Os investigadores descobriram informações sobre as actividades marítimas globais utilizando redes neuronais para analisar imagens de satélite e de radar.
Este estudo, publicado na Natureza e liderado por Fernando Paolo de Observatório Mundial da PescaA pesquisa da Comissão Europeia, uma organização sem fins lucrativos sediada em Washington DC, revela que três quartos dos grandes navios de pesca do mundo e um quarto dos navios de transporte e de energia operam como "navios obscuros", não partilhando publicamente a sua localização.
Fernando Paolo explicou: "Historicamente, a atividade das embarcações tem sido pouco documentada, o que limita a nossa compreensão da forma como o maior recurso público do mundo - o oceano - está a ser utilizado."
"Tínhamos a ideia de que estávamos a perder uma grande parte da atividade que ocorre no oceano, mas não sabíamos quanto.

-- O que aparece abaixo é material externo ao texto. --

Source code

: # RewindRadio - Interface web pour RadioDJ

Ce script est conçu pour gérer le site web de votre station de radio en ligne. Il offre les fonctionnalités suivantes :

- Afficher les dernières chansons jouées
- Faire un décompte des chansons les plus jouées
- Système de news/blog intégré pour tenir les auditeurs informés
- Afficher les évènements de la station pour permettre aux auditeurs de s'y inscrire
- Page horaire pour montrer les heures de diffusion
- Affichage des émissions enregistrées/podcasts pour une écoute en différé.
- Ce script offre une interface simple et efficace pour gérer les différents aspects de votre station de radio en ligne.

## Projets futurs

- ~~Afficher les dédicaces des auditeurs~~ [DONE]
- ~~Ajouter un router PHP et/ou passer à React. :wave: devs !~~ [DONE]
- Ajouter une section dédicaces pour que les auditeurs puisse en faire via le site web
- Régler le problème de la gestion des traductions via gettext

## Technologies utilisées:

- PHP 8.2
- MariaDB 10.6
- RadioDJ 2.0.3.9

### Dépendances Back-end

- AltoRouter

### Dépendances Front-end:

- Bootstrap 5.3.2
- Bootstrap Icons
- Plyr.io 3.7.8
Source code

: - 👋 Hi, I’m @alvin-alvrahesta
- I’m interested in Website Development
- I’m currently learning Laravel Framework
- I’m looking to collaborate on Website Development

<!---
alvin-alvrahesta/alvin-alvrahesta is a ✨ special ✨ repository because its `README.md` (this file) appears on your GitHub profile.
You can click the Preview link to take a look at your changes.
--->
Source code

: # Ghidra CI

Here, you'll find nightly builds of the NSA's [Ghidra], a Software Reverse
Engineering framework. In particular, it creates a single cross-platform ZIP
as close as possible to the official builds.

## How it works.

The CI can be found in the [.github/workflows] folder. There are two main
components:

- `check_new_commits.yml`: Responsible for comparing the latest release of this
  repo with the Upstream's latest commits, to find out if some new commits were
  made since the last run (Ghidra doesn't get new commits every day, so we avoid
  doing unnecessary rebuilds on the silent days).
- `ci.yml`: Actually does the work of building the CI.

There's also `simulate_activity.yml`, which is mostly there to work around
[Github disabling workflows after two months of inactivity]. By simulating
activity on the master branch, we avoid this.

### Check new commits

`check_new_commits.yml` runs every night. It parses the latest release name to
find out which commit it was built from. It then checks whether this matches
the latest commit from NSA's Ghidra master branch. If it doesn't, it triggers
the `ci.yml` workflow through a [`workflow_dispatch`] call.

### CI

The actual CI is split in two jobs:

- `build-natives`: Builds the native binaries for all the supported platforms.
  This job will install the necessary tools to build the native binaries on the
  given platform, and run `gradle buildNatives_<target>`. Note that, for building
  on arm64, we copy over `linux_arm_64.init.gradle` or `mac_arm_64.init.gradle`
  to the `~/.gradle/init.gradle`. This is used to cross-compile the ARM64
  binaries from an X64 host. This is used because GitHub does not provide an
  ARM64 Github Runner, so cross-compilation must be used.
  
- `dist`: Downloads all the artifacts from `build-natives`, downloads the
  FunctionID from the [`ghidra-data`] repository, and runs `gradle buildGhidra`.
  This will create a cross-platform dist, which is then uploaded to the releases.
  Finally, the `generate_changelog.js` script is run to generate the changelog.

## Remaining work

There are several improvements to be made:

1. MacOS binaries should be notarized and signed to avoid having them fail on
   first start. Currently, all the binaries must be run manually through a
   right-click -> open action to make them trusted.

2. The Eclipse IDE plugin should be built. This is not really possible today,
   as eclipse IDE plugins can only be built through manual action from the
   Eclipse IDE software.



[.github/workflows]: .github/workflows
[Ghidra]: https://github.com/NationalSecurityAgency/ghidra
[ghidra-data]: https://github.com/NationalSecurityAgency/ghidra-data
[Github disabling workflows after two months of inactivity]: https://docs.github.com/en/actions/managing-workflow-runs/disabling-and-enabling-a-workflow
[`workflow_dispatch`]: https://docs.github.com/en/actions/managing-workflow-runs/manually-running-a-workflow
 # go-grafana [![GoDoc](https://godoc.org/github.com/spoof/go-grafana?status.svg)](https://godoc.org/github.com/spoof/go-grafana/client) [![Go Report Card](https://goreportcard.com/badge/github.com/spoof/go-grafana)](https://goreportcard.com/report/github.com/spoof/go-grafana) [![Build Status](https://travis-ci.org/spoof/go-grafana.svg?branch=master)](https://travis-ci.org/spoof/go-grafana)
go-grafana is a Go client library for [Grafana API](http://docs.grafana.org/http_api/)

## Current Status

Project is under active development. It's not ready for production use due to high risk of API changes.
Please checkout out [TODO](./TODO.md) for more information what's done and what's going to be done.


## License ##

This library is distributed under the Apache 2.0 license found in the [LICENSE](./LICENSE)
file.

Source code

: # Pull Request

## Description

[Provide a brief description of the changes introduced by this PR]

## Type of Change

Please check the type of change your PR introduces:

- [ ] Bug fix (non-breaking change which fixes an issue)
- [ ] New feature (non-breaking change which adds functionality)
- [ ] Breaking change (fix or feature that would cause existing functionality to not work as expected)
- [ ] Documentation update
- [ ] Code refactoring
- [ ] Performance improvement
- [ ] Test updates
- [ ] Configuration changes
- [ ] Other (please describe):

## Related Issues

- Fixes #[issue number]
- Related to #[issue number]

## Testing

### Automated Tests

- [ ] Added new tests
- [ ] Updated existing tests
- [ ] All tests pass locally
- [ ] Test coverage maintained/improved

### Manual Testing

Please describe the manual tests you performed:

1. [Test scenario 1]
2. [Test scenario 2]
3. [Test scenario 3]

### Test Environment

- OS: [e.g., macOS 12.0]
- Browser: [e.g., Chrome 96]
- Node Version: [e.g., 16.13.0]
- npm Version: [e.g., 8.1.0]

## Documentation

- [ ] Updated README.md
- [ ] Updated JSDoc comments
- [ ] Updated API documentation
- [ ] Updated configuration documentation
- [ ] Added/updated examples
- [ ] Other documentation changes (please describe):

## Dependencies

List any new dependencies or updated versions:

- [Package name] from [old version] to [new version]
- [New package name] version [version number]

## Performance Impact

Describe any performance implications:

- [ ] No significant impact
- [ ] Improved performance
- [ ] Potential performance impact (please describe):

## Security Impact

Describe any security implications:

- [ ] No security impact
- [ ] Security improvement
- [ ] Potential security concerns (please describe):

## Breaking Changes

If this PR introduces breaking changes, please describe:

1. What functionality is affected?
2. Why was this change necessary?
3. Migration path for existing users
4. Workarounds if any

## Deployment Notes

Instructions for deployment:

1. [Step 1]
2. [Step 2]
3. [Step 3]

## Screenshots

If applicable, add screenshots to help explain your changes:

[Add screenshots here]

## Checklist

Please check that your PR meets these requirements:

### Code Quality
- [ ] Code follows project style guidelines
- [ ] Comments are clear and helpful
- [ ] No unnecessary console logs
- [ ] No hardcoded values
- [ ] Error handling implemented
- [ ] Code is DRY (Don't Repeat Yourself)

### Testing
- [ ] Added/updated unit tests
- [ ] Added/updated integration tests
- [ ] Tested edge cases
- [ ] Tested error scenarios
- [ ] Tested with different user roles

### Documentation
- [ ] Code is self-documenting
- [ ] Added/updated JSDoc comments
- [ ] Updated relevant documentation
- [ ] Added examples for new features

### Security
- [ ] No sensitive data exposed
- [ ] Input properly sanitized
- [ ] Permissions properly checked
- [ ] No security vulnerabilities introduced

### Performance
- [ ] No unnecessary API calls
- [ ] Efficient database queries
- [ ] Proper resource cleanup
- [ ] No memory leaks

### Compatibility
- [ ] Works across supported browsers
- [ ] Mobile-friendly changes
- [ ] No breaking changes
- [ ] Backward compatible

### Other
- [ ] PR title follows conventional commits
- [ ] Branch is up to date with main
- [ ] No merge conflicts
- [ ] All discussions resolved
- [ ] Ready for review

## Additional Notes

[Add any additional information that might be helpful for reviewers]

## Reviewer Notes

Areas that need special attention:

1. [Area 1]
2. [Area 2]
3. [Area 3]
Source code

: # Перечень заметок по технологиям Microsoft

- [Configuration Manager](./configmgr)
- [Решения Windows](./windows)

E descobrimos que é muito mais do que imaginávamos".
Utilizando dados relativos ao período de 2017 a 2021, a equipa analisou imagens de GPS, satélite e radar de zonas costeiras onde se tendem a concentrar as principais operações de pesca e industriais. A equipa treinou várias redes neurais para detetar e classificar barcos e estruturas offshore nestas imagens.
A análise resultante mostrou que a maioria das cerca de 63 000 embarcações seguidas não utilizava sistematicamente sistemas de identificação automática, o que suscita preocupações quanto a actividades ilegais como a pesca não regulamentada.
Uma IA foi especificamente treinada para distinguir embarcações de pesca com base nos seus padrões de viagem e localizações, tendo concluído que 42 a 49% das embarcações foram classificadas como barcos de pesca.
Jennifer Raynor, coautora do estudo e professora assistente de economia dos recursos naturais na Universidade de Wisconsin-Madison, declarou: "Ao revelar as embarcações obscuras, criámos a imagem pública mais completa da pesca industrial global disponível".
Além disso, o estudo identificou 28.000 estruturas offshore, incluindo as envolvidas na energia eólica e na produção de petróleo, com um aumento notável das turbinas eólicas offshore.
O número de estruturas petrolíferas registou um aumento de 16% durante o período de estudo, mas, mais notavelmente ainda, o número de turbinas eólicas mais do que duplicou, ultrapassando as plataformas petrolíferas em 2021.
O crescimento da energia eólica offshore foi particularmente acentuado na China, que registou um aumento de nove vezes entre 2017 e 2021.
Mais informações sobre o estudo
O estudo realizado pela Global Fishing Watch mapeou as actividades industriais no mar com a ajuda de redes neuronais.
Eis mais informações sobre o seu funcionamento:
- Recolha e integração de dados: Entre 2017 e 2021, a equipa reuniu uma grande quantidade de dados, incluindo 2 petabytes de imagens de satélite, dados de GPS de embarcações e modelos de aprendizagem profunda. Estes dados abrangeram as águas costeiras do mundo, onde se concentram mais de 75% de atividade industrial.
- Desenvolvimento de modelos de aprendizagem profunda: Desenvolveram três redes neuronais convolucionais profundas. Estas redes foram concebidas para tarefas específicas: identificar objectos e estimar os seus comprimentos com elevada precisão, classificar infra-estruturas offshore em categorias como petróleo, vento e outras estruturas, e distinguir entre embarcações de pesca e não pesca.
- Análise de imagens de satélite e dados GPS de embarcações: Os investigadores analisaram imagens de satélite para detetar embarcações e estruturas ao largo e, em seguida, compararam estas descobertas com dados GPS de embarcações que divulgaram publicamente a sua localização. Isto revelou que uma parte significativa das embarcações de pesca industrial (72 a 76%) e outras embarcações (21 a 30%) não eram localizadas publicamente.
- Cartografia e actividades: A equipa mapeou as actividades das embarcações e as infra-estruturas energéticas offshore, destacando a distribuição e concentração destas actividades nas águas costeiras. Descobriram que a atividade piscatória diminuiu significativamente durante a pandemia de COVID-19, enquanto as actividades dos navios de transporte e de energia permaneceram relativamente estáveis.
- Avaliação do impacto ambiental: Por último, os investigadores identificaram potenciais focos de pesca ilegal e quantificaram a escala das actividades dos navios, incluindo o rápido crescimento da infraestrutura eólica offshore, que ultrapassou o número de estruturas petrolíferas até 2021.
Os investigadores esperam que este mapa possa agora ajudar a gerir e a compreender as futuras actividades humanas no oceano.
Como afirma o coautor Patrick Halpin, professor de ecologia geoespacial marinha na Universidade de Duke, "a pegada do Antropoceno já não se limita à terra firme", o que significa que a atividade humana nesta época atual penetrou em todos os cantos do planeta.